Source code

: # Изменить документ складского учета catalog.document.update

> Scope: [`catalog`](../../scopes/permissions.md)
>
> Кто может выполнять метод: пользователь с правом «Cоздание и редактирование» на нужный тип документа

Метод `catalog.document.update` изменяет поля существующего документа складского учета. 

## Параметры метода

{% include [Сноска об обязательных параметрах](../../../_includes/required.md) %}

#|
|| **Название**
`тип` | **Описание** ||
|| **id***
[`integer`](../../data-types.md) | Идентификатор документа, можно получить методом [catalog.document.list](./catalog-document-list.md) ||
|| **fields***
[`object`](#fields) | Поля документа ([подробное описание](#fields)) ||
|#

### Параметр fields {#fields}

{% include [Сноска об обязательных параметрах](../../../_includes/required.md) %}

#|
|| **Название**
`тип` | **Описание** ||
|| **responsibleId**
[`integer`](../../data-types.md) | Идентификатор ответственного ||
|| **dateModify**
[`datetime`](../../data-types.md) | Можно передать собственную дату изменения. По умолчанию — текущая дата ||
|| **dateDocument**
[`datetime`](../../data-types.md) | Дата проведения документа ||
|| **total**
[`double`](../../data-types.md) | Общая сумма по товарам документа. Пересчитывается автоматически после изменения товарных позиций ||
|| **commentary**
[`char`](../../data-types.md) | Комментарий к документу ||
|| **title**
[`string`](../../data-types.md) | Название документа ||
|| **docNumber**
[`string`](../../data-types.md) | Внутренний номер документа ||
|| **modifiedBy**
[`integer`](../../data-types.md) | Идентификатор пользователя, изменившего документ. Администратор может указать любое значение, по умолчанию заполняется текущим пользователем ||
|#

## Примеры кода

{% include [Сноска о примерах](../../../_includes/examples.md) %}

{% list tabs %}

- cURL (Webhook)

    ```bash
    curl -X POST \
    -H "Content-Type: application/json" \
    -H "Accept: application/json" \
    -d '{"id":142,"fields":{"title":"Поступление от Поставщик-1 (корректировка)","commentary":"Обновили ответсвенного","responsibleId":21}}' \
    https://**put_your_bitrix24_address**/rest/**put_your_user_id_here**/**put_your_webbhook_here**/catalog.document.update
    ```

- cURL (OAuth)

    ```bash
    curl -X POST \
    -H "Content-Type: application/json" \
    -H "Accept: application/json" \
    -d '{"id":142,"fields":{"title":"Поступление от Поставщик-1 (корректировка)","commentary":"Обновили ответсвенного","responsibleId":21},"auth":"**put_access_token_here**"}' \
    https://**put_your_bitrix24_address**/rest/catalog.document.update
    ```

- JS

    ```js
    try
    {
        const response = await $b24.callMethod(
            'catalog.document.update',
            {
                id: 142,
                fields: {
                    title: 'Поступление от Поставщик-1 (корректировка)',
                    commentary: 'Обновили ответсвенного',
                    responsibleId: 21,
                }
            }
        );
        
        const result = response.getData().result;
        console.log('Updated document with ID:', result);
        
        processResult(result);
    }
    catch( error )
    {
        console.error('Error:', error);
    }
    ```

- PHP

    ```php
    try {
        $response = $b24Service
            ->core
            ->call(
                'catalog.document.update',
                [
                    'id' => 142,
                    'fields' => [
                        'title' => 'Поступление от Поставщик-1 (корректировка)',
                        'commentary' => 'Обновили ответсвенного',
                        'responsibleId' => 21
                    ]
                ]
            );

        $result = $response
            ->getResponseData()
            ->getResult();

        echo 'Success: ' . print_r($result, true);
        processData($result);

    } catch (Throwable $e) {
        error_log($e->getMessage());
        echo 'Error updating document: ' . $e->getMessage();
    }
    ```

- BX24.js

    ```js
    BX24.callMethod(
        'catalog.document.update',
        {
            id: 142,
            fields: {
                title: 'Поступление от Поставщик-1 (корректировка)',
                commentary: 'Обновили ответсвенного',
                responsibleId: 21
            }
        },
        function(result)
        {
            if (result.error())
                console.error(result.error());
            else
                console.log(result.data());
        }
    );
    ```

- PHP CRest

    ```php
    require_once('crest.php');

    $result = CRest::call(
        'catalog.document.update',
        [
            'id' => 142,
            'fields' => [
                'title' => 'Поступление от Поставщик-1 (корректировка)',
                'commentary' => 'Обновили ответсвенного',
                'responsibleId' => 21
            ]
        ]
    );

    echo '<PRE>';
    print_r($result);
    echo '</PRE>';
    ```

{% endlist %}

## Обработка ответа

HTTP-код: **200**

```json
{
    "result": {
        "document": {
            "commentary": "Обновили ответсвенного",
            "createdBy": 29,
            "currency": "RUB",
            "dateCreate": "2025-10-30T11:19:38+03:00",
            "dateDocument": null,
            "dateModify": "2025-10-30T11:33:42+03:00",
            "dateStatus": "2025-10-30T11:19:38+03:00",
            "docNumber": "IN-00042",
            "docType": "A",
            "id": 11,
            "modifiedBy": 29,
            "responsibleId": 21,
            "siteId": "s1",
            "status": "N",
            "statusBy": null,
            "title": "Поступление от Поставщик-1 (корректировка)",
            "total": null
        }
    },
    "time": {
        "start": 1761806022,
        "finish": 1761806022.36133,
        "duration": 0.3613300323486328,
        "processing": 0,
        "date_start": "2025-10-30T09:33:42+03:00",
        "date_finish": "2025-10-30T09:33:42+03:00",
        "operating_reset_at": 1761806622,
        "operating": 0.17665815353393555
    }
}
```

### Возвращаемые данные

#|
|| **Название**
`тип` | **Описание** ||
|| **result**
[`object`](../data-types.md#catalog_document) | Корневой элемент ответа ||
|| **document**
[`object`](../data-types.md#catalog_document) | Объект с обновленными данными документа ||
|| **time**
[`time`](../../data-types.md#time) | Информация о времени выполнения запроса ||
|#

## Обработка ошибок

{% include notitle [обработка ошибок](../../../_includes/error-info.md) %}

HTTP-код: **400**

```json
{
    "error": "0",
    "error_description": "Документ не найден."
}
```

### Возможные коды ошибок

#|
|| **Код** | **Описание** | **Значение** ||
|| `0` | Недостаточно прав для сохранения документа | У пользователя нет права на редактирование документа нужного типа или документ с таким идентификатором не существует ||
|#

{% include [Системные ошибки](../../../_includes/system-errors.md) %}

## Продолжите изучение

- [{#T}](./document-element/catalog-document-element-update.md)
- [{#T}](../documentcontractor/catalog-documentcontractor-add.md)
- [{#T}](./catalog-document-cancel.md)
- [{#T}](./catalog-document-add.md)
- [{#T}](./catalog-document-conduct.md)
# # # # # # #
WHAT YOU SHOULD DO ▸ Retype each entry without altering a single word.

SOLUTION TO THE PROBLEM ▸
Source code

: # Изменить документ складского учета catalog.document.update

> Scope: [`catalog`](../../scopes/permissions.md)
>
> Кто может выполнять метод: пользователь с правом «Cоздание и редактирование» на нужный тип документа

Метод `catalog.document.update` изменяет поля существующего документа складского учета. 

## Параметры метода

{% include [Сноска об обязательных параметрах](../../../_includes/required.md) %}

#|
|| **Название**
`тип` | **Описание** ||
|| **id***
[`integer`](../../data-types.md) | Идентификатор документа, можно получить методом [catalog.document.list](./catalog-document-list.md) ||
|| **fields***
[`object`](#fields) | Поля документа ([подробное описание](#fields)) ||
|#

### Параметр fields {#fields}

{% include [Сноска об обязательных параметрах](../../../_includes/required.md) %}

#|
|| **Название**
`тип` | **Описание** ||
|| **responsibleId**
[`integer`](../../data-types.md) | Идентификатор ответственного ||
|| **dateModify**
[`datetime`](../../data-types.md) | Можно передать собственную дату изменения. По умолчанию — текущая дата ||
|| **dateDocument**
[`datetime`](../../data-types.md) | Дата проведения документа ||
|| **total**
[`double`](../../data-types.md) | Общая сумма по товарам документа. Пересчитывается автоматически после изменения товарных позиций ||
|| **commentary**
[`char`](../../data-types.md) | Комментарий к документу ||
|| **title**
[`string`](../../data-types.md) | Название документа ||
|| **docNumber**
[`string`](../../data-types.md) | Внутренний номер документа ||
|| **modifiedBy**
[`integer`](../../data-types.md) | Идентификатор пользователя, изменившего документ. Администратор может указать любое значение, по умолчанию заполняется текущим пользователем ||
|#

## Примеры кода

{% include [Сноска о примерах](../../../_includes/examples.md) %}

{% list tabs %}

- cURL (Webhook)

    ```bash
    curl -X POST \
    -H "Content-Type: application/json" \
    -H "Accept: application/json" \
    -d '{"id":142,"fields":{"title":"Поступление от Поставщик-1 (корректировка)","commentary":"Обновили ответсвенного","responsibleId":21}}' \
    https://**put_your_bitrix24_address**/rest/**put_your_user_id_here**/**put_your_webbhook_here**/catalog.document.update
    ```

- cURL (OAuth)

    ```bash
    curl -X POST \
    -H "Content-Type: application/json" \
    -H "Accept: application/json" \
    -d '{"id":142,"fields":{"title":"Поступление от Поставщик-1 (корректировка)","commentary":"Обновили ответсвенного","responsibleId":21},"auth":"**put_access_token_here**"}' \
    https://**put_your_bitrix24_address**/rest/catalog.document.update
    ```

- JS

    ```js
    try
    {
        const response = await $b24.callMethod(
            'catalog.document.update',
            {
                id: 142,
                fields: {
                    title: 'Поступление от Поставщик-1 (корректировка)',
                    commentary: 'Обновили ответсвенного',
                    responsibleId: 21,
                }
            }
        );
        
        const result = response.getData().result;
        console.log('Updated document with ID:', result);
        
        processResult(result);
    }
    catch( error )
    {
        console.error('Error:', error);
    }
    ```

- PHP

    ```php
    try {
        $response = $b24Service
            ->core
            ->call(
                'catalog.document.update',
                [
                    'id' => 142,
                    'fields' => [
                        'title' => 'Поступление от Поставщик-1 (корректировка)',
                        'commentary' => 'Обновили ответсвенного',
                        'responsibleId' => 21
                    ]
                ]
            );

        $result = $response
            ->getResponseData()
            ->getResult();

        echo 'Success: ' . print_r($result, true);
        processData($result);

    } catch (Throwable $e) {
        error_log($e->getMessage());
        echo 'Error updating document: ' . $e->getMessage();
    }
    ```

- BX24.js

    ```js
    BX24.callMethod(
        'catalog.document.update',
        {
            id: 142,
            fields: {
                title: 'Поступление от Поставщик-1 (корректировка)',
                commentary: 'Обновили ответсвенного',
                responsibleId: 21
            }
        },
        function(result)
        {
            if (result.error())
                console.error(result.error());
            else
                console.log(result.data());
        }
    );
    ```

- PHP CRest

    ```php
    require_once('crest.php');

    $result = CRest::call(
        'catalog.document.update',
        [
            'id' => 142,
            'fields' => [
                'title' => 'Поступление от Поставщик-1 (корректировка)',
                'commentary' => 'Обновили ответсвенного',
                'responsibleId' => 21
            ]
        ]
    );

    echo '<PRE>';
    print_r($result);
    echo '</PRE>';
    ```

{% endlist %}

## Обработка ответа

HTTP-код: **200**

```json
{
    "result": {
        "document": {
            "commentary": "Обновили ответсвенного",
            "createdBy": 29,
            "currency": "RUB",
            "dateCreate": "2025-10-30T11:19:38+03:00",
            "dateDocument": null,
            "dateModify": "2025-10-30T11:33:42+03:00",
            "dateStatus": "2025-10-30T11:19:38+03:00",
            "docNumber": "IN-00042",
            "docType": "A",
            "id": 11,
            "modifiedBy": 29,
            "responsibleId": 21,
            "siteId": "s1",
            "status": "N",
            "statusBy": null,
            "title": "Поступление от Поставщик-1 (корректировка)",
            "total": null
        }
    },
    "time": {
        "start": 1761806022,
        "finish": 1761806022.36133,
        "duration": 0.3613300323486328,
        "processing": 0,
        "date_start": "2025-10-30T09:33:42+03:00",
        "date_finish": "2025-10-30T09:33:42+03:00",
        "operating_reset_at": 1761806622,
        "operating": 0.17665815353393555
    }
}
```

### Возвращаемые данные

#|
|| **Название**
`тип` | **Описание** ||
|| **result**
[`object`](../data-types.md#catalog_document) | Корневой элемент ответа ||
|| **document**
[`object`](../data-types.md#catalog_document) | Объект с обновленными данными документа ||
|| **time**
[`time`](../../data-types.md#time) | Информация о времени выполнения запроса ||
|#

## Обработка ошибок

{% include notitle [обработка ошибок](../../../_includes/error-info.md) %}

HTTP-код: **400**

```json
{
    "error": "0",
    "error_description": "Документ не найден."
}
```

### Возможные коды ошибок

#|
|| **Код** | **Описание** | **Значение** ||
|| `0` | Недостаточно прав для сохранения документа | У пользователя нет права на редактирование документа нужного типа или документ с таким идентификатором не существует ||
|#

{% include [Системные ошибки](../../../_includes/system-errors.md) %}

## Продолжите изучение

- [{#T}](./document-element/catalog-document-element-update.md)
- [{#T}](../documentcontractor/catalog-documentcontractor-add.md)
- [{#T}](./catalog-document-cancel.md)
- [{#T}](./catalog-document-add.md)
- [{#T}](./catalog-document-conduct.md)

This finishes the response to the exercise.